Mobsters are thought to be demanding ever larger extortion payments to fund the families of the growing number of jailed colleagues. But local police commander Pierluigi Solazzo said that after the latest incident, and following a series of high-profile arrests in the past six months, the infamous code of silence or omerta was weakening. "It's an excellent sign," he said.
Umberto Di Maggio, the regional coordinator in Sicily of the anti-mafia organisation Libera, agreed that the rebellion by a Corleone business man was a "very positive sign."

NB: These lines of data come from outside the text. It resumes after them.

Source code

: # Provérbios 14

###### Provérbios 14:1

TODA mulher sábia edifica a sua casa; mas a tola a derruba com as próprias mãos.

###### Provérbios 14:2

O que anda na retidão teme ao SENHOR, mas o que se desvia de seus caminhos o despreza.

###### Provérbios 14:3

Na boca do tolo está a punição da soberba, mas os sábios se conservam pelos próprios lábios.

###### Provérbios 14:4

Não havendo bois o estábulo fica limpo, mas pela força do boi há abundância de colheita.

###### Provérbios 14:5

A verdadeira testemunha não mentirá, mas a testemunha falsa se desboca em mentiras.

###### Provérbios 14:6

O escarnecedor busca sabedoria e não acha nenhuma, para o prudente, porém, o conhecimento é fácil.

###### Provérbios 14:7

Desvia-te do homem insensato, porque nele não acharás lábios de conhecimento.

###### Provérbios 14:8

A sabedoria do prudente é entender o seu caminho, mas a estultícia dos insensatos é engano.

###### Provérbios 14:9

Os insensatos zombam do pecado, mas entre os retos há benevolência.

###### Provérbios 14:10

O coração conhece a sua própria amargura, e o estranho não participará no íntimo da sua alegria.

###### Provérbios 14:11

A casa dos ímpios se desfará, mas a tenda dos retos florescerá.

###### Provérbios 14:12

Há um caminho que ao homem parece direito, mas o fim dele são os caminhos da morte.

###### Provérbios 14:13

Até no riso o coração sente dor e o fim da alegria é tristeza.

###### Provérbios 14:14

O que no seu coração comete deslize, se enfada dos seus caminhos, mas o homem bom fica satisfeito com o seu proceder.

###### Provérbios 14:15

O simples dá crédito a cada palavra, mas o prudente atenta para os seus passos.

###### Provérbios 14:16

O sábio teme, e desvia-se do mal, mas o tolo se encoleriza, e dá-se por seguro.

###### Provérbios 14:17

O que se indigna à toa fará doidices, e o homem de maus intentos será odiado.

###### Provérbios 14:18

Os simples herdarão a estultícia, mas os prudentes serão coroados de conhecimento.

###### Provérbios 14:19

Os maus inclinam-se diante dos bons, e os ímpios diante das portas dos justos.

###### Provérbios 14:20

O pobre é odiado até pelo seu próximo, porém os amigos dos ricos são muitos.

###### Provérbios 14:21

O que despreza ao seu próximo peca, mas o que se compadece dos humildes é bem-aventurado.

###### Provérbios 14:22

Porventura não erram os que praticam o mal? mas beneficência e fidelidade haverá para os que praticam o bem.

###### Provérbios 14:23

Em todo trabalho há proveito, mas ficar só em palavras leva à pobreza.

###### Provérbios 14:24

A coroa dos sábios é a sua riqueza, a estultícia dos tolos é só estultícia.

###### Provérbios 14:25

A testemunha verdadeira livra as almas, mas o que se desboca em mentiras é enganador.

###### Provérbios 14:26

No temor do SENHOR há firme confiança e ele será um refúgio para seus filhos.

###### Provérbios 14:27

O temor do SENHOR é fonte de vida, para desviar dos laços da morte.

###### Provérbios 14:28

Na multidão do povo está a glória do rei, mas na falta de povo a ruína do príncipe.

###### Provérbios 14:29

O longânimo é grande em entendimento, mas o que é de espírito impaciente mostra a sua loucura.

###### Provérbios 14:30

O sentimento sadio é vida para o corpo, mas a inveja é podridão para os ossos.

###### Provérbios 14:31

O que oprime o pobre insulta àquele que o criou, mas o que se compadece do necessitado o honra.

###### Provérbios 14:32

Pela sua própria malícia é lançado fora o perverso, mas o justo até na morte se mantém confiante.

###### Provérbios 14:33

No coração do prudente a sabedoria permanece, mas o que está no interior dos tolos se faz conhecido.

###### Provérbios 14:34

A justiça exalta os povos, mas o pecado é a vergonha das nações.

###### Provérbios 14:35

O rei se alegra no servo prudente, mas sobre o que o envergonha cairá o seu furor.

"The end of the Mafia will come more quickly if people refuse to pay extortion money," he said. The development follows on from the success that the group Addiopizzo has had in fighting extortion rackets in the major Sicilian cities of Palermo and Catania, with almost 1,000 businesses joining its campaign.
Di Maggio noted that it wasn't only threats of violence that mobsters used against businessmen. "The thing that frightens shop owners and businessmen the most is the economic threat from Mafiosi; if people refuse to pay il pizzo (extortion money) they can deliberately set up rival businesses at knock down prices," he said.
However, with lingering economic crisis bearing down on him, the extortion victim in Corleone told police: "Every month I had to pay il pizzo - nearly 500 euros. Eventually I had to close my business because I wasn't able to pay it."
When he opened another business, he asked for his payments to be reduced. The local Mafia bosses refused. But the conversation was recorded by wiretaps, and the businessman agreed to cooperate with the police and magistrates.
"Businessmen already crushed by the crisis are not able to bear this additional Mafia pressure," said Commander Solazzo.
The latest arrests follow on from the seizure last September of six other senior mobsters in Corleone, the home town of Cosa Nostra's most notorious boss of bosses Salvatore "Toto" Riina.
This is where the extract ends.